[Work item]
Although the records contain pictures, repeat only the text of every line exactly.

[Provided entries]
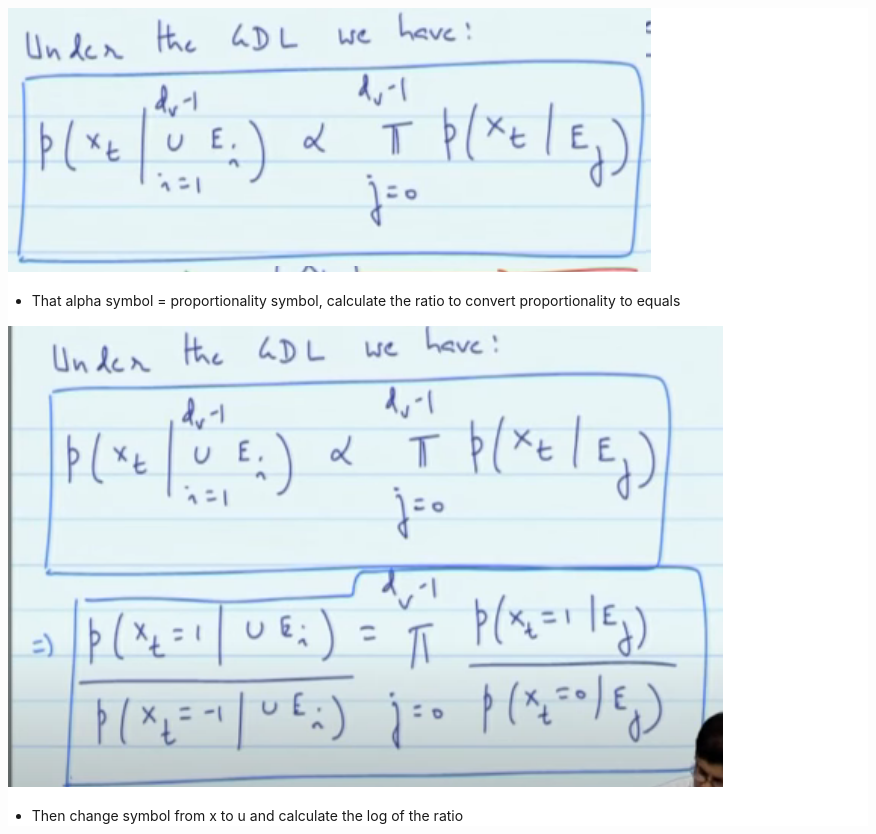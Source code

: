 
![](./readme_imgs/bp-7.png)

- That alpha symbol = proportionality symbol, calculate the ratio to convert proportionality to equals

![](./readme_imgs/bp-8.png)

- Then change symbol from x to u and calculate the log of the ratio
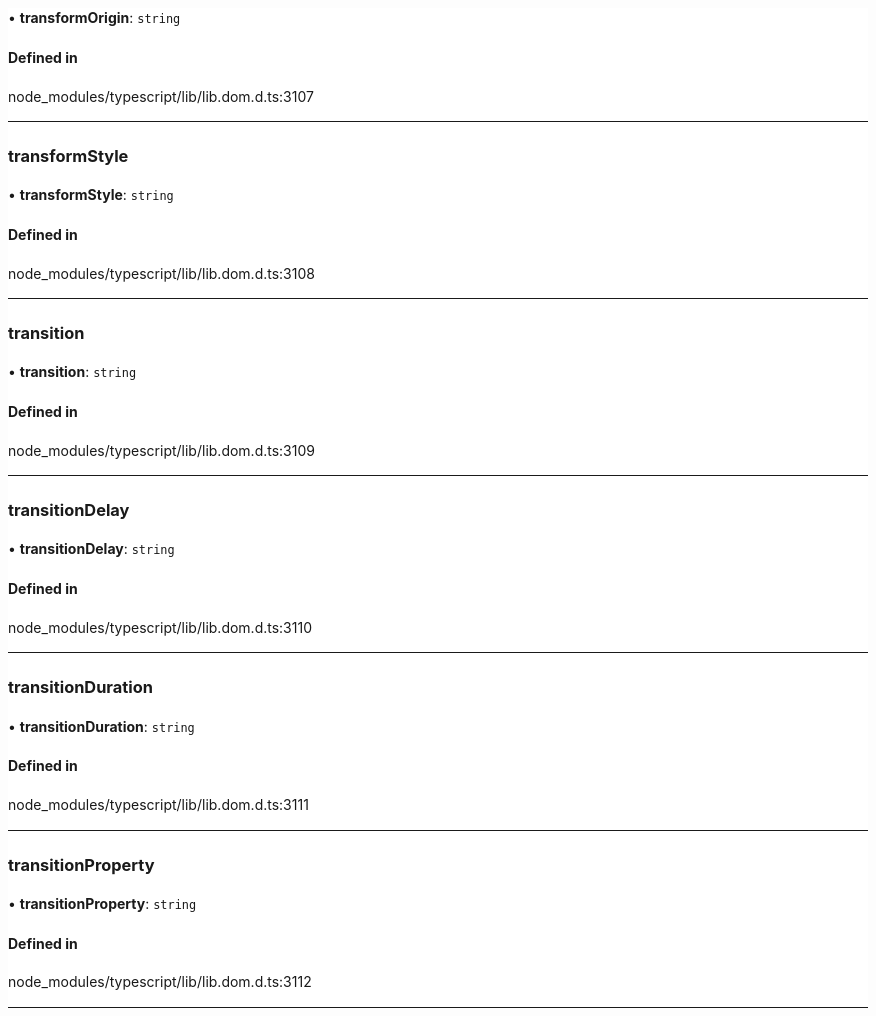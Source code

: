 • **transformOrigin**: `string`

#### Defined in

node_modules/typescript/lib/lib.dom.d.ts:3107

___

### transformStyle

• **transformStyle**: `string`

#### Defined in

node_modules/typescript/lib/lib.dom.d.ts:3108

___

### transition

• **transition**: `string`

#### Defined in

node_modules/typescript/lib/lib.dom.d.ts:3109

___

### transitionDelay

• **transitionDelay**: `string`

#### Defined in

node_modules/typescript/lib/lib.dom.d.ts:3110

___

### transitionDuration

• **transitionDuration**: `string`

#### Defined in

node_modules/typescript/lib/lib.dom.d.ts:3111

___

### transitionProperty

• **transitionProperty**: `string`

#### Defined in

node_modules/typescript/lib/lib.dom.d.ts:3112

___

[Response for this exercise]
Source code

: 
![](./readme_imgs/bp-7.png)

- That alpha symbol = proportionality symbol, calculate the ratio to convert proportionality to equals

![](./readme_imgs/bp-8.png)

- Then change symbol from x to u and calculate the log of the ratio
Source code

: • **transformOrigin**: `string`

#### Defined in

node_modules/typescript/lib/lib.dom.d.ts:3107

___

### transformStyle

• **transformStyle**: `string`

#### Defined in

node_modules/typescript/lib/lib.dom.d.ts:3108

___

### transition

• **transition**: `string`

#### Defined in

node_modules/typescript/lib/lib.dom.d.ts:3109

___

### transitionDelay

• **transitionDelay**: `string`

#### Defined in

node_modules/typescript/lib/lib.dom.d.ts:3110

___

### transitionDuration

• **transitionDuration**: `string`

#### Defined in

node_modules/typescript/lib/lib.dom.d.ts:3111

___

### transitionProperty

• **transitionProperty**: `string`

#### Defined in

node_modules/typescript/lib/lib.dom.d.ts:3112

___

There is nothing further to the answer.